Или еще яснее: учение о кривых знает такие мнимые линии, которые, пересекшись, дают реальную точку. Правда, „реальность“ ее своеобразна: из фикций. Пожалуй, это-то и будет мой случай.
Так или иначе, но я не стал извещать ни „друзей“, ни „знакомых“, не стал выпрашивать ни у кого причитающихся мне „прискорбии“ и, не заботясь о траурной рамке для своего имени, подумал лишь о том, как бы вернее и крепче включить мнимую психическую точку в сомкнутый квадрат моей жилплощади, подалее от глаз всех этих плохих математиков, не умеющих отличить реальное от мнимого, мертвое от живого. И родные, и знакомые, и даже друзья чрезвычайно слабо разбираются в неочевидностях: пока им не подадут человека в гробу — в виде этакого cadaver vulgaris[3] под трехгранью крышки, с двумя пятаками поверх глаз, — они все еще будут с тупым упрямством лезть к нему со своими соболезнованиями, расспросами и традиционными „как поживаете?“.

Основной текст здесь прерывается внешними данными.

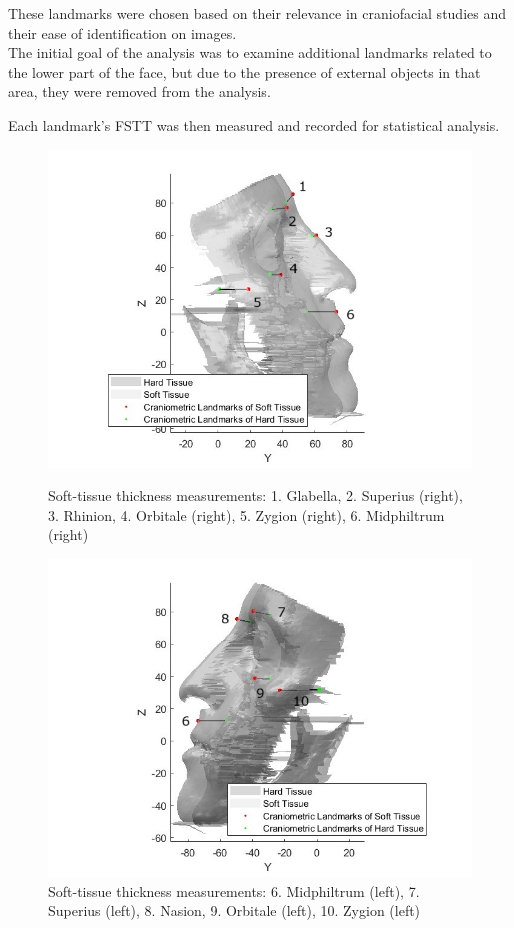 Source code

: \documentclass[journal,article,submit,pdftex,moreauthors]{Definitions/mdpi}
\begin{document}
These landmarks were chosen based on their relevance in craniofacial studies and their ease of identification on images.
\\The initial goal of the analysis was to examine additional landmarks related to the lower part of the face, but due to the presence of external objects in that area, they were removed from the analysis.

Each landmark’s FSTT was then measured and recorded for statistical analysis.

\begin{figure}[H]
\centering
\begin{minipage}{0.45\textwidth}
\centering
\includegraphics[width=1\linewidth]{Definitions/right_num.jpg}
\caption{Soft-tissue thickness
measurements: 1. Glabella, 2. Superius (right), 3. Rhinion, 4. Orbitale (right),  5. Zygion (right), 6. Midphiltrum (right)}
\label{fig1}
\end{minipage}\hfill
\begin{minipage}{0.45\textwidth}
\centering
\includegraphics[width=1\linewidth]{Definitions/left_num.jpg}
\caption{Soft-tissue thickness
measurements: 6. Midphiltrum (left), 7. Superius (left), 8. Nasion, 9. Orbitale (left),  10. Zygion (left)}
\label{fig2}
\end{minipage}
\end{figure}
\end{document}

Окончив институт, я переехал в Москву и поступил на Физико-математический факультет по отделу чистой математики. Кончить не удалось. Однажды, когда я с четырьмя томами „Философского лексикона“ (Гогоцкого) под мышкой, возвращаясь из фундаментальной библиотеки Университета домой, проходил длинным сводчатым коридором, дорогу мне перегородила тесная толпа студентов, запрудившая вход в раскрытые двери аудитории. Очевидно, это была сходка. Чья-то голова, выдернувшись из толпы, крикнула, странно, по-птичьи вытягивая шею из синего воротника:
— Лишние пусть уйдут. Остальные в аудиторию.
Слово „лишние“ вдруг стреножило мне ноги. Охватив обеими руками расползавшиеся от толчков тома лексикона, я переступил порог лекционной аулы. Двери закрылись. Сначала были длинные, мало понятные мне речи. Потом короткое слово: „полиция“. Лексикон вдруг стал до неприятного тяжелым и мучительно оттягивал руки. Нас переписали и повели — меж штыков в манеж. Еще одна дверь — закрылась. Я чувствовал себя все недоуменнее и недоуменнее. Да и вокруг взбудораженность явно опадала. Кое-где на лицах проступало что-то вроде уныния.
Мне было скучно. Минуты медленно ползли по циферблату. Дверь не размыкала створ. Я стал перелистывать свой лексикон. Это был своего рода библиографический раритет. Издание начала XIX века. Сразу же на глаза попалось слово: „Ифика“.
Тогда я понял: старый словарь был умным собеседником. Ну разумеется: только она, старомодная и маловразумительная Ифика, и могла запереть меня вместе со всеми этими никак не нужными мне людьми внутри какого-то манежа.